In contrast, Virginia law requires either willful or malicious injury for the application of punitive damages. The jury instructions at the State Court trial reflected this distinction.
Although the State Court judgment for punitive damages indicates that Defendants' actions were either willful or malicious, it fails to establish, by a preponderance of the evidence, that the taking of the money was malicious. Malice may be implied by the willfulness of Defendants' actions. See Brown, 331 B.R. at 251. Such determination requires an examination of the subjective intent of Defendants. Id.; see also Geiger, 523 U.S. at 61–62, 118 S.Ct. 974. The question of whether Defendants acted maliciously was not fully adjudicated in the State Court proceedings. The record, therefore, is insufficient to establish that Defendants intentionally and maliciously injured Plaintiff's property for the purposes of summary judgment. Collateral estoppel does not preclude this Court from adjudicating whether Defendants acted willfully and maliciously; therefore the Court finds that a genuine issue of material fact exists between the parties and summary judgment will not be granted based on § 523(a)(6).
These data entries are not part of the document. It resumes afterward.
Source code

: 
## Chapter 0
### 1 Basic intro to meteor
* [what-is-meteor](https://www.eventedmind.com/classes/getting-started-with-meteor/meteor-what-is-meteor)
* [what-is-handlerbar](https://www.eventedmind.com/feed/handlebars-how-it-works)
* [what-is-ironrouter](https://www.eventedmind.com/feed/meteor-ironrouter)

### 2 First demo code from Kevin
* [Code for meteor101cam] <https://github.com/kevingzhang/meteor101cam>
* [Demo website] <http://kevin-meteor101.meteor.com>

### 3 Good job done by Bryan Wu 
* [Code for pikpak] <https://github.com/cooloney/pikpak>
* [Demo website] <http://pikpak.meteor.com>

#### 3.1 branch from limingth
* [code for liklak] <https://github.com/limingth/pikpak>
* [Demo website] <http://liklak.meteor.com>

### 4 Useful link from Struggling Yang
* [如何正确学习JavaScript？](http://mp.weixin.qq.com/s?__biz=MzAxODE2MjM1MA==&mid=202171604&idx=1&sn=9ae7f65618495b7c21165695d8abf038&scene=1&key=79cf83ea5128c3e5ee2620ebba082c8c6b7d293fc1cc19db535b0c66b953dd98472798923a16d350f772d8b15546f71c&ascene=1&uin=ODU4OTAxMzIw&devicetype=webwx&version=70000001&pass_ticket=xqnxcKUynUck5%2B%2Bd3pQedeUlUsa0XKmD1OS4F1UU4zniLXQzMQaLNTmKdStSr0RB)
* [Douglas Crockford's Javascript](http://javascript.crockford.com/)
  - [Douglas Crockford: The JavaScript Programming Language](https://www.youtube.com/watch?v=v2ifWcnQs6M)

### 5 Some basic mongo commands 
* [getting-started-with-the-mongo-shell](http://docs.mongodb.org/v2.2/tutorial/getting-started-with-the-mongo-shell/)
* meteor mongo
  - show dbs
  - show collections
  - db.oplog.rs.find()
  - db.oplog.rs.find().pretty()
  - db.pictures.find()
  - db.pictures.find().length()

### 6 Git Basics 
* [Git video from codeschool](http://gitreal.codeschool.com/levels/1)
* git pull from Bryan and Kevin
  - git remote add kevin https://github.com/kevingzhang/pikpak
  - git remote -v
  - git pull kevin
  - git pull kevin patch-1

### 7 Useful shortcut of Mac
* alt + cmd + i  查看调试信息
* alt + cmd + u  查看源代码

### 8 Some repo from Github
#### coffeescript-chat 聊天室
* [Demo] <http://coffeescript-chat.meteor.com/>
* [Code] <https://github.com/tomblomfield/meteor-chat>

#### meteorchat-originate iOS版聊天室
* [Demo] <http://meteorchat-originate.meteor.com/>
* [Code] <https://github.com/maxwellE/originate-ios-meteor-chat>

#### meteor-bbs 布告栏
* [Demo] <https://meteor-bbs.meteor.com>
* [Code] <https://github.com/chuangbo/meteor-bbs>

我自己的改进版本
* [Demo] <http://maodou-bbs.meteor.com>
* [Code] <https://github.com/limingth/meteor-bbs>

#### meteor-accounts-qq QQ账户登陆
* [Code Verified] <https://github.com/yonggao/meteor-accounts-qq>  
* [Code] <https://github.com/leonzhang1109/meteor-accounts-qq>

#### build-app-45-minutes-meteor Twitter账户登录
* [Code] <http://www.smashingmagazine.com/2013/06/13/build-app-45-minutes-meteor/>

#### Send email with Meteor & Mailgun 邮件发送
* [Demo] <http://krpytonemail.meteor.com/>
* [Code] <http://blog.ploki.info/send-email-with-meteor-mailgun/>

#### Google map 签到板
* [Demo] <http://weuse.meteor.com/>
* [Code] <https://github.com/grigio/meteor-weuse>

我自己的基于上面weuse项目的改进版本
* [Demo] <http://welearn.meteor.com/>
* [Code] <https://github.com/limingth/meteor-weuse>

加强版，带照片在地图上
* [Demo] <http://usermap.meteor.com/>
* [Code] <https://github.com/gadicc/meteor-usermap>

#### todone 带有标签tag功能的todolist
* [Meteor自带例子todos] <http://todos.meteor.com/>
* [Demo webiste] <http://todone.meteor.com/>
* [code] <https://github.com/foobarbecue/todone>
The jury instructions stated that the jury could award additional punitive damages if the jury believed Defendants “acted in actual malice towards the [Plaintiff] or acted under circumstances amounting to willful and wanting disregard for [Plaintiff's] rights.” Transcript of Record at 198–99, Foreign Affairs Servs., Inc. v. Pittman, No. CL08000150–00 (Va. Cir. Ct. June 26, 2009) (emphasis added).
Conclusion
For the reasons stated above, Foreign Affairs has shown that no genuine issue of material fact exists and that it is entitled to judgment as a matter of law pursuant to §§ 523(a)(2)(A) and 523(a)(4). Under both provisions, Foreign Affairs' judgment for $32,877.40 is nondischargeable. A genuine issue of material fact exists between the parties concerning the willful and malicious nature of the Pittmans' actions. Summary judgment is not appropriate under § 523(a)(6). Accordingly, it is
ORDERED
That Foreign Affair's Motion for Summary Judgment Pursuant to Federal Rule of Bankruptcy Procedure 7056 is hereby GRANTED and the judgment of the Circuit Court of Augusta County in the amount of $32,877.40 is nondischargeable.
Copies of this Decision and Order are directed to be sent to counsel for the Plaintiff, Dana R. Cormier, Esquire, and counsel for the Defendants, Preston B. Hicks, Esquire.